What the exercise asks: Output each record below exactly, leaving any picture out of the copy.

Dataset entries:
*** Begin section ***

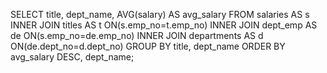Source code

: 
SELECT title, dept_name, AVG(salary) AS avg_salary
FROM salaries AS s
INNER JOIN titles AS t ON(s.emp_no=t.emp_no)
INNER JOIN dept_emp AS de ON(s.emp_no=de.emp_no)
INNER JOIN departments AS d ON(de.dept_no=d.dept_no)
GROUP BY title, dept_name
ORDER BY avg_salary DESC, dept_name;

*** End section ***

Solution for this problem:
Source code

: 
SELECT title, dept_name, AVG(salary) AS avg_salary
FROM salaries AS s
INNER JOIN titles AS t ON(s.emp_no=t.emp_no)
INNER JOIN dept_emp AS de ON(s.emp_no=de.emp_no)
INNER JOIN departments AS d ON(de.dept_no=d.dept_no)
GROUP BY title, dept_name
ORDER BY avg_salary DESC, dept_name;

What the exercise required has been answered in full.